To harness the forces that power the Sun to produce substantial clean energy on Earth, researchers heat fuel to such a high temperature that atoms melt into electrons and nuclei to form a hot, gaseous soup called plasma. Roughly 20 times the temperature of the Sun's core at 200 million°C, the plasma can rip through any material on Earth, so it must be confined by magnetic fields — but it can only be controlled for short periods. Researchers have been able to exert this control for decades, without understanding the precise physics of how it works. Now, in a first step to prolonged control, researchers at Japan's National Institute for Fusion Science have discovered that the underlying mechanism can mirrors the unlikely biological predator-prey model.
Their report was made available online Feb. 1, ahead of publication in Physical Review Letters.
"It is necessary to reduce the plasma heat load — especially at the divertor, where the heat load becomes most significant — while maintaining the core plasma performance," said paper author Tatsuya Kobayashi, National Institute for Fusion Science in the National Institutes of Natural Sciences and The Graduate School of Advanced Studies, explaining the divertor acts as the LHD's waste removal system during operation.
To alleviate the heat load, the researchers can induce detachment plasma by forcing the plasma's constituents to recombine and dissipate energy in the form of light in front of the LHD's divertor.

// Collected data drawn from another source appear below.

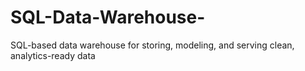 # SQL-Data-Warehouse-
SQL-based data warehouse for storing, modeling, and serving clean, analytics-ready data

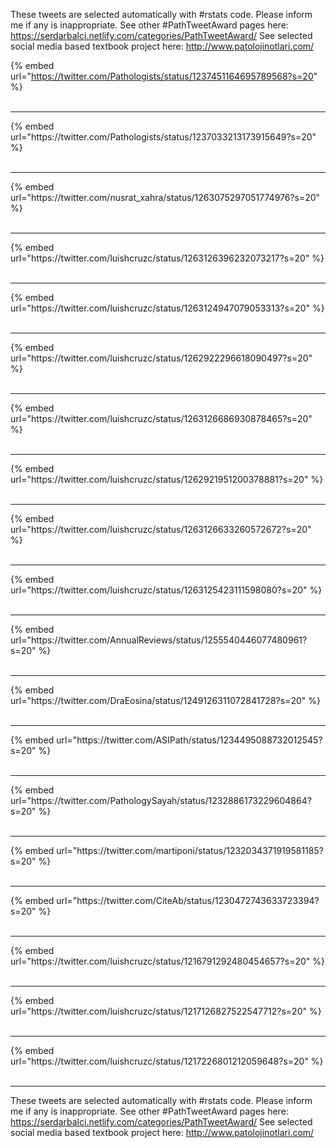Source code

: 

These tweets are selected automatically with #rstats code. Please inform me if any is inappropriate.
See other #PathTweetAward pages here: https://serdarbalci.netlify.com/categories/PathTweetAward/ 
See selected social media based textbook project here: http://www.patolojinotlari.com/

{% embed url="https://twitter.com/Pathologists/status/1237451164695789568?s=20" %}<br>
<br>
<hr>
{% embed url="https://twitter.com/Pathologists/status/1237033213173915649?s=20" %}<br>
<br>
<hr>
{% embed url="https://twitter.com/nusrat_xahra/status/1263075297051774976?s=20" %}<br>
<br>
<hr>
{% embed url="https://twitter.com/luishcruzc/status/1263126396232073217?s=20" %}<br>
<br>
<hr>
{% embed url="https://twitter.com/luishcruzc/status/1263124947079053313?s=20" %}<br>
<br>
<hr>
{% embed url="https://twitter.com/luishcruzc/status/1262922296618090497?s=20" %}<br>
<br>
<hr>
{% embed url="https://twitter.com/luishcruzc/status/1263126686930878465?s=20" %}<br>
<br>
<hr>
{% embed url="https://twitter.com/luishcruzc/status/1262921951200378881?s=20" %}<br>
<br>
<hr>
{% embed url="https://twitter.com/luishcruzc/status/1263126633260572672?s=20" %}<br>
<br>
<hr>
{% embed url="https://twitter.com/luishcruzc/status/1263125423111598080?s=20" %}<br>
<br>
<hr>
{% embed url="https://twitter.com/AnnualReviews/status/1255540446077480961?s=20" %}<br>
<br>
<hr>
{% embed url="https://twitter.com/DraEosina/status/1249126311072841728?s=20" %}<br>
<br>
<hr>
{% embed url="https://twitter.com/ASIPath/status/1234495088732012545?s=20" %}<br>
<br>
<hr>
{% embed url="https://twitter.com/PathologySayah/status/1232886173229604864?s=20" %}<br>
<br>
<hr>
{% embed url="https://twitter.com/martiponi/status/1232034371919581185?s=20" %}<br>
<br>
<hr>
{% embed url="https://twitter.com/CiteAb/status/1230472743633723394?s=20" %}<br>
<br>
<hr>
{% embed url="https://twitter.com/luishcruzc/status/1216791292480454657?s=20" %}<br>
<br>
<hr>
{% embed url="https://twitter.com/luishcruzc/status/1217126827522547712?s=20" %}<br>
<br>
<hr>
{% embed url="https://twitter.com/luishcruzc/status/1217226801212059648?s=20" %}<br>
<br>
<hr>


These tweets are selected automatically with #rstats code. Please inform me if any is inappropriate.
See other #PathTweetAward pages here: https://serdarbalci.netlify.com/categories/PathTweetAward/ 
See selected social media based textbook project here: http://www.patolojinotlari.com/
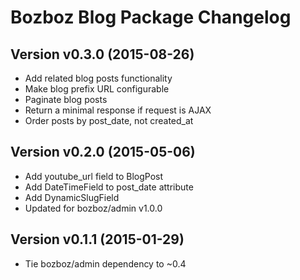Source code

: # Bozboz Blog Package Changelog

## Version v0.3.0 (2015-08-26)
-   Add related blog posts functionality
-   Make blog prefix URL configurable
-   Paginate blog posts
-   Return a minimal response if request is AJAX
-   Order posts by post_date, not created_at


## Version v0.2.0 (2015-05-06)
-   Add youtube_url field to BlogPost
-   Add DateTimeField to post_date attribute
-   Add DynamicSlugField
-   Updated for bozboz/admin v1.0.0


## Version v0.1.1 (2015-01-29)

-   Tie bozboz/admin dependency to ~0.4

"In the present experiments, the detachment plasma is produced by applying an external magnetic field perturbation with supplementary magnetic coils," Kobayashi said. "By doing so, a magnetic field structure embedded in the main plasma body, called the magnetic island, appears, enhancing the peripheral radiation energy losses and pushing the plasma to the detachment state. While the operation condition has been experimentally determined, the background physics was not fully understood yet."
Through further analysis, the researchers found that the magnetic island and the point at which the plasma transitions between detachment and attachment phases oscillated in a self-sustained undulation. The parameters of the plasma current at the divertor directly influenced the width of the magnetic island, which then factored into the changing the plasma parameters.
"We found a competition between the magnetic island and a nearby localized plasma current flow that can be described by the predator-prey model," Kobayashi said, explaining that the model maps how the population of a predator is dependent on the population of its prey and vice versa. The relationship can be graphed as two overlapping lines rising and dipping just slightly out of sync. "The magnetic island is essential to reducing the plasma heat load, so the competitive oscillation between the magnetic island and the plasma current is also reflected in the plasma heat load on the divertor."
The researchers used the predator-prey model between the magnetic island width and plasma parameters to describe the divertor oscillation and successfully reproduced the experimental observations.
"Through this work, we significantly deepened the understanding of the background physics of the divertor detachment operation," Kobayashi said. "Next, we plan to develop a stable and efficient detachment scenario, utilizing the background physics knowledge obtained through this work, to realize the magnetic plasma fusion plant."
Other contributors include M. Kobayashi, Y. Naurshima, Y. Suzuki, K. Y. Watanabe, K. Mukai and Y. Hayashi, all with the National Institute for Fusion Science in the National Institutes of Natural Sciences. Kobayashi, Narushima, Suzuki and Mukai are also affiliated with The Graduate University for Advanced Studies. Suzuki is also with the Graduate School of Advanced Science and Engineering at Hiroshima University. Watanabe is also with the Nagoya University Graduate School of Engineering.
The Japan Society for the Promotion of Science partly supported this research.